Data items
- - -

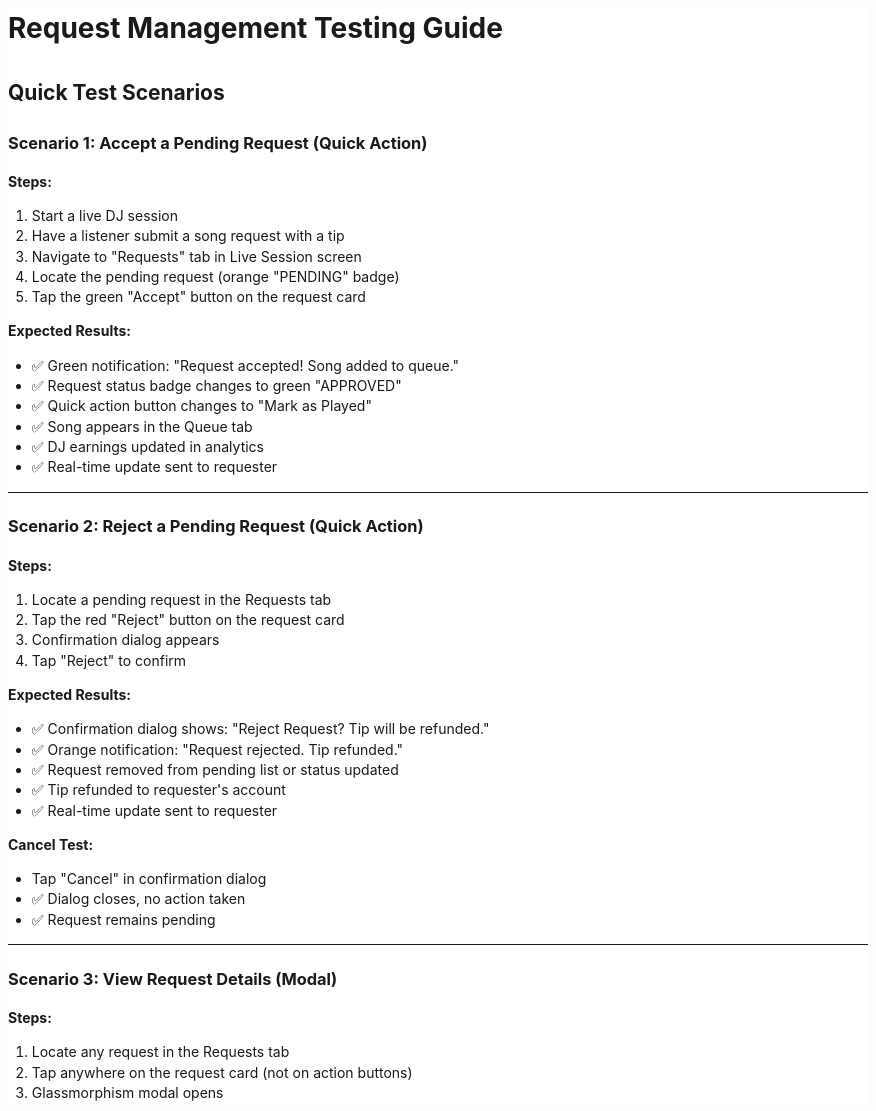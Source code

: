 # Request Management Testing Guide

## Quick Test Scenarios

### Scenario 1: Accept a Pending Request (Quick Action)

**Steps:**
1. Start a live DJ session
2. Have a listener submit a song request with a tip
3. Navigate to "Requests" tab in Live Session screen
4. Locate the pending request (orange "PENDING" badge)
5. Tap the green "Accept" button on the request card

**Expected Results:**
- ✅ Green notification: "Request accepted! Song added to queue."
- ✅ Request status badge changes to green "APPROVED"
- ✅ Quick action button changes to "Mark as Played"
- ✅ Song appears in the Queue tab
- ✅ DJ earnings updated in analytics
- ✅ Real-time update sent to requester

---

### Scenario 2: Reject a Pending Request (Quick Action)

**Steps:**
1. Locate a pending request in the Requests tab
2. Tap the red "Reject" button on the request card
3. Confirmation dialog appears
4. Tap "Reject" to confirm

**Expected Results:**
- ✅ Confirmation dialog shows: "Reject Request? Tip will be refunded."
- ✅ Orange notification: "Request rejected. Tip refunded."
- ✅ Request removed from pending list or status updated
- ✅ Tip refunded to requester's account
- ✅ Real-time update sent to requester

**Cancel Test:**
- Tap "Cancel" in confirmation dialog
- ✅ Dialog closes, no action taken
- ✅ Request remains pending

---

### Scenario 3: View Request Details (Modal)

**Steps:**
1. Locate any request in the Requests tab
2. Tap anywhere on the request card (not on action buttons)
3. Glassmorphism modal opens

- - -

If a line of the records holds the word "updated", count it; report only the total.

2